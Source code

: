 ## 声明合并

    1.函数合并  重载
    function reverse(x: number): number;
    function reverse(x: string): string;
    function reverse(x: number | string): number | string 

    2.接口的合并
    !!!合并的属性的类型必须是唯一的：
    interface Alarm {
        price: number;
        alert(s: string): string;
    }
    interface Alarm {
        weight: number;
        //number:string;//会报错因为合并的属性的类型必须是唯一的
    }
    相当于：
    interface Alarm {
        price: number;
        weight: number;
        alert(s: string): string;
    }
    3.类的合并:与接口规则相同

=-=-=

Try it: Each line above that has the word "number" should be copied.

Reply:
    function reverse(x: number): number;
    function reverse(x: number | string): number | string 
        price: number;
        weight: number;
        //number:string;//会报错因为合并的属性的类型必须是唯一的
        price: number;
        weight: number;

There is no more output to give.